On the 25' when this happened it was a warped board. We rebuilt it in a couple of days and it worked fine.

I have of course gotten the board plans from John, and drooled over the lovely board in this post from a while back.

So... just how much force does it take to get your centerboards down and up?

Should I start a new board now, or keep trying?
Will,
These boards are quite buoyant, and do require a bit of effort to get them down, (100-200#s?), but should EASILY "raise themselves" after a slight tug (free hand) on the up pennant. The fact that yours does not, means that you have a "clearance problem".

It could just be one coat of bottom paint too many on your last haul out, (which just requires some sanding). "Fingers crossed"...

Otherwise, there is a warped board, as you mentioned... OR the glass job on the board or trunk, has cracks, pin holes, or openings of any description, which has allowed the wood to swell. If this is the case, it's not good. That opens a huge can of worms!

If you make a new board or do trunk repairs, I feel that this is no place to skimp on the glass & epoxy! I glassed the bearing surfaces of our trunk, "where the board bears on the slot", over 1/8" thick MINIMUM, with a 3/8" thick solid glass wormshoe on the bottom.

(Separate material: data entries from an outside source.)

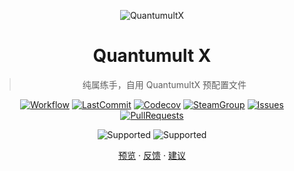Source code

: <div align="center">

![QuantumultX](https://raw.githubusercontent.com/Koolson/Qure/master/IconSet/Color/Quantumult_X.png 'QuantumultX')

# Quantumult X

> 纯属练手，自用 QuantumultX 预配置文件

[![Workflow](https://img.shields.io/github/workflow/status/ciocola/quanx/CI/main?label=Actions&logo=github&cacheSeconds=600 'Workflow')](https://github.com/ciocola/quanx/actions?query=workflow%3ACI+branch%3Amain)
[![LastCommit](https://img.shields.io/github/last-commit/ciocola/quanx.svg?label=Updated&logo=github&cacheSeconds=600 'LastCommit')](https://github.com/ciocola/quanx/commits)
[![Codecov](https://codecov.io/gh/ciocola/quanx/branch/master/graph/badge.svg 'Codecov')](https://codecov.io/gh/ciocola/quanx)
[![SteamGroup](https://img.shields.io/badge/Steam-group-yellowgreen.svg?logo=steam 'SteamGroup')](https://steamcommunity.com/groups/archiasf)
[![Issues](https://img.shields.io/github/issues/ciocola/quanx?label=Issues&logo=github&cacheSeconds=600&color=0088ff 'Issues')](https://github.com/ciocola/quanx/issues)
[![PullRequests](https://img.shields.io/github/issues-pr/ciocola/quanx?label=PullRequests&logo=github&cacheSeconds=600&color=0088ff 'PullRequests')](https://github.com/ciocola/quanx/pulls)

![Supported](https://img.shields.io/badge/Supported%20by-VSCode%20%E2%86%92-gray.svg?colorA=655BE1&colorB=4F44D6&style=for-the-badge)
![Supported](https://img.shields.io/badge/Supported%20by-Node%20%E2%86%92-gray.svg?colorA=61c265&colorB=4CAF50&style=for-the-badge)

[预览](quanx.conf)
·
[反馈](https://github.com/ciocola/quanx/issues/new/choose)
·
[建议](https://github.com/ciocola/quanx/issues/new/choose)

</div>
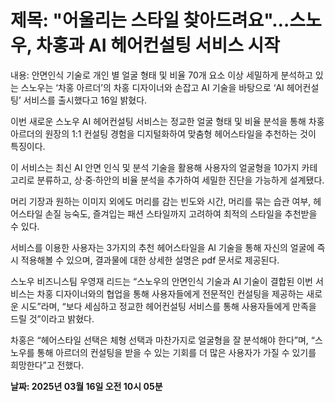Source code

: # **제목: "어울리는 스타일 찾아드려요"…스노우, 차홍과 AI 헤어컨설팅 서비스 시작**

  내용: 안면인식 기술로 개인 별 얼굴 형태 및 비율 70개 요소 이상 세밀하게 분석하고 있는 스노우는 ‘차홍 아르더’의 차홍 디자이너와 손잡고 AI 기술을 바탕으로 ‘AI 헤어컨설팅’ 서비스를 출시했다고 16일 밝혔다.

이번 새로운 스노우 AI 헤어컨설팅 서비스는 정교한 얼굴 형태 및 비율 분석을 통해 차홍 아르더의 원장의 1:1 컨설팅 경험을 디지털화하여 맞춤형 헤어스타일을 추천하는 것이 특징이다.

이 서비스는 최신 AI 안면 인식 및 분석 기술을 활용해 사용자의 얼굴형을 10가지 카테고리로 분류하고, 상·중·하안의 비율 분석을 추가하여 세밀한 진단을 가능하게 설계됐다.

머리 기장과 원하는 이미지 외에도 머리를 감는 빈도와 시간, 머리를 묶는 습관 여부, 헤어스타일 손질 능숙도, 즐겨입는 패션 스타일까지 고려하여 최적의 스타일을 추천받을 수 있다.

서비스를 이용한 사용자는 3가지의 추천 헤어스타일을 AI 기술을 통해 자신의 얼굴에 즉시 적용해볼 수 있으며, 결과물에 대한 상세한 설명은 pdf 문서로 제공된다.

스노우 비즈니스팀 우영재 리드는 “스노우의 안면인식 기술과 AI 기술이 결합된 이번 서비스는 차홍 디자이너와의 협업을 통해 사용자들에게 전문적인 컨설팅을 제공하는 새로운 시도”라며, “보다 세심하고 정교한 헤어컨설팅 서비스를 통해 사용자들에게 만족을 드릴 것”이라고 밝혔다.

차홍은 “헤어스타일 선택은 체형 선택과 마찬가지로 얼굴형을 잘 분석해야 한다”며, “스노우를 통해 아르더의 컨설팅을 받을 수 있는 기회를 더 많은 사용자가 가질 수 있기를 희망한다”고 전했다.

  **날짜: 2025년 03월 16일 오전 10시 05분**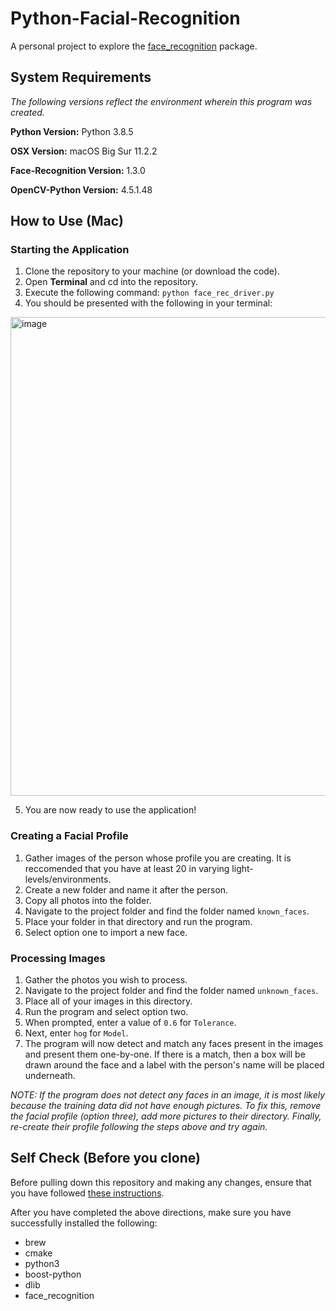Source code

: # Python-Facial-Recognition

A personal project to explore the [face_recognition](https://face-recognition.readthedocs.io/en/latest/index.html) package.

## System Requirements

_The following versions reflect the environment wherein this program was created._

**Python Version:** Python 3.8.5

**OSX Version:** macOS Big Sur 11.2.2

**Face-Recognition Version:** 1.3.0

**OpenCV-Python Version:** 4.5.1.48

## How to Use (Mac)

### Starting the Application
1. Clone the repository to your machine (or download the code).
2. Open **Terminal** and cd into the repository.
3. Execute the following command: `python face_rec_driver.py`
4. You should be presented with the following in your terminal:
<img width="766" alt="image" src="https://user-images.githubusercontent.com/44680601/110698751-0dc85680-81bc-11eb-8ecd-9c8b8dc8f7cd.png">

5. You are now ready to use the application!

### Creating a Facial Profile
1. Gather images of the person whose profile you are creating. It is reccomended that you have at least 20 in varying light-levels/environments.
2. Create a new folder and name it after the person.
3. Copy all photos into the folder.
4. Navigate to the project folder and find the folder named `known_faces`. 
5. Place your folder in that directory and run the program.
6. Select option one to import a new face.

### Processing Images
1. Gather the photos you wish to process.
2. Navigate to the project folder and find the folder named `unknown_faces`.
3. Place all of your images in this directory.
4. Run the program and select option two.
5. When prompted, enter a value of `0.6` for `Tolerance`.
6. Next, enter `hog` for `Model`.
7. The program will now detect and match any faces present in the images and present them one-by-one. If there is a match, then a box will be drawn around the face and a label with the person's name will be placed underneath. 

_NOTE: If the program does not detect any faces in an image, it is most likely because the training data did not have enough pictures. To fix this, remove the facial profile (option three), add more pictures to their directory. Finally, re-create their profile following the steps above and try again._

## Self Check (Before you clone)

Before pulling down this repository and making any changes, ensure that you have followed [these instructions](https://gist.github.com/jk195417/76afbb7ac8ce30afb04bcd72eafc5aff).

After you have completed the above directions, make sure you have successfully installed the following:
- brew
- cmake
- python3
- boost-python
- dlib
- face_recognition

The board is also glassed over 1/8" thick MINIMUM, everywhere, except the forward, aft, and bottom edges, which are over 3/8" thick! This protects it in the minor collisions it was designed to encounter.

Once you get this all sussed out, do not crank down as hard as you have. You may blow up the down line's turning block. (I blew up three!) I now have a POWERFUL final solution turning block, and as always, NEVER DIRECTLY CLEAT THE 3/8" DOWN LINE. I crank it down with a winch, and then attach a 1/8" piece of parachute cord to the down line, using a rolling hitch. NOW I cleat the small cord only, which acts as a fuse. It will pop on impact, allowing the board to kick up as it should, and protecting the blocks in the CB trunk.